More credit, more sales and technical assistance, and enhanced logistical resources all await partners of distributor D&H in the year ahead.
So too, though, do higher hardware prices in all likelihood, according to Michael Schwab, the company’s co-president, thanks to ongoing component and transportation shortages.
“The manufacturers at this point probably have no choice but to reluctantly raise costs,” he says. “That ultimately flows through the channel to a higher end user consumption price.”
Both the investments D&H is making and the price spikes it foresees stem from a now receding pandemic that has been severely disrupting global supply chains since last spring while also spurring greater demand for IT products and services. D&H, for example, recorded 19% sales growth in the U.S. during the fiscal year it concluded last month and 15% in Canada, resulting in combined revenue across both countries above $5 billion for the first time in the company’s 104-year history.
Not surprisingly, those results exceeded Schwab’s expectations a year ago when lockdowns had just gone into effect and GDP was entering a sickening plunge. “When you start seeing the economy shut down and people being restricted to not travel outside their home, when you see that non-essential businesses are being shut down state by state, it would be hard to predict that there’s any growth in any segment of the economy,” Schwab notes.
To his relief and that of many D&H partners, however, sales of work-from-home gear, remote learning solutions, telemedicine systems, and other technologies all jumped as businesses and consumers alike scrambled to accommodate changed conditions. “That was perhaps the silver lining” of COVID-19’s otherwise horrific toll, Schwab notes. “The technology that we sell has never been more in demand.”

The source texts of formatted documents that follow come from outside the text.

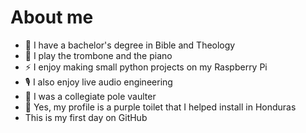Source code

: # About me

- 📖 I have a bachelor's degree in Bible and Theology
- 🎹 I play the trombone and the piano
- ⚡ I enjoy making small python projects on my Raspberry Pi
- 🎙 I also enjoy live audio engineering
- 🎽 I was a collegiate pole vaulter
- 🚽 Yes, my profile is a purple toilet that I helped install in Honduras
- This is my first day on GitHub

<!--
**chicken-punk-pie/chicken-punk-pie** is a ✨ _special_ ✨ repository because its `README.md` (this file) appears on your GitHub profile.

Here are some ideas to get you started:

- 🔭 I’m currently working on ...
- 🌱 I’m currently learning ...
- 👯 I’m looking to collaborate on ...
- 🤔 I’m looking for help with ...
- 💬 Ask me about ...
- 📫 How to reach me: ...
- ⚡ Fun fact: ...
-->
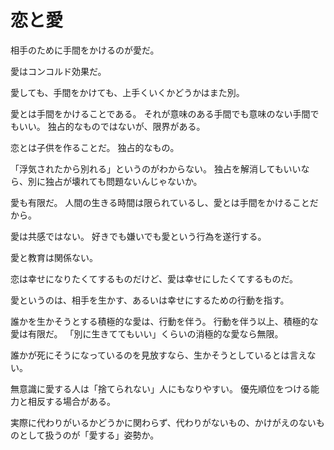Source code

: # 恋と愛

相手のために手間をかけるのが愛だ。

愛はコンコルド効果だ。

愛しても、手間をかけても、上手くいくかどうかはまた別。

愛とは手間をかけることである。
それが意味のある手間でも意味のない手間でもいい。
独占的なものではないが、限界がある。

恋とは子供を作ることだ。
独占的なもの。

「浮気されたから別れる」というのがわからない。
独占を解消してもいいなら、別に独占が壊れても問題ないんじゃないか。

愛も有限だ。
人間の生きる時間は限られているし、愛とは手間をかけることだから。

愛は共感ではない。
好きでも嫌いでも愛という行為を遂行する。

愛と教育は関係ない。

恋は幸せになりたくてするものだけど、愛は幸せにしたくてするものだ。

愛というのは、相手を生かす、あるいは幸せにするための行動を指す。

誰かを生かそうとする積極的な愛は、行動を伴う。
行動を伴う以上、積極的な愛は有限だ。
「別に生きててもいい」くらいの消極的な愛なら無限。

誰かが死にそうになっているのを見放すなら、生かそうとしているとは言えない。

無意識に愛する人は「捨てられない」人にもなりやすい。
優先順位をつける能力と相反する場合がある。

実際に代わりがいるかどうかに関わらず、代わりがないもの、かけがえのないものとして扱うのが「愛する」姿勢か。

To help channel pros capitalize on that demand, D&H will soon raise the $225 million in downstream credit it currently provides U.S. and Canadian partners each month to $300 million. “We want to lean in and make sure that we’re providing the right capital opportunities for our customers to maximize their business,” Schwab says.
That extra borrowing capacity, which will affect 1,500 to 2,000 partners, follows earlier financing increases dating back to the pandemic’s earliest weeks. “We made a concerted decision to deploy hundreds of millions of dollars of additional customer credit to enable the growth that we saw on the horizon,” Schwab says. The result, he continues, was “a win-win” for everyone involved. “D&H saw increased revenue and customer engagement, and our resellers had access to capital that perhaps without which they would not have had as strong of a year.”
As it has historically, D&H will decide whose credit limit goes up and by how much based on a case-by-case assessment of which partners couple high potential for growth with low risk to the company’s balance sheet.
In a further bid to sustain current momentum, D&H plans to fill over 100 new sales, sales support, and solution engineering positions in its new fiscal year. That represents an acceleration in hiring that was already up to accommodate a recently formed PC gaming and esports business unit, a major push into professional services, and other recent initiatives.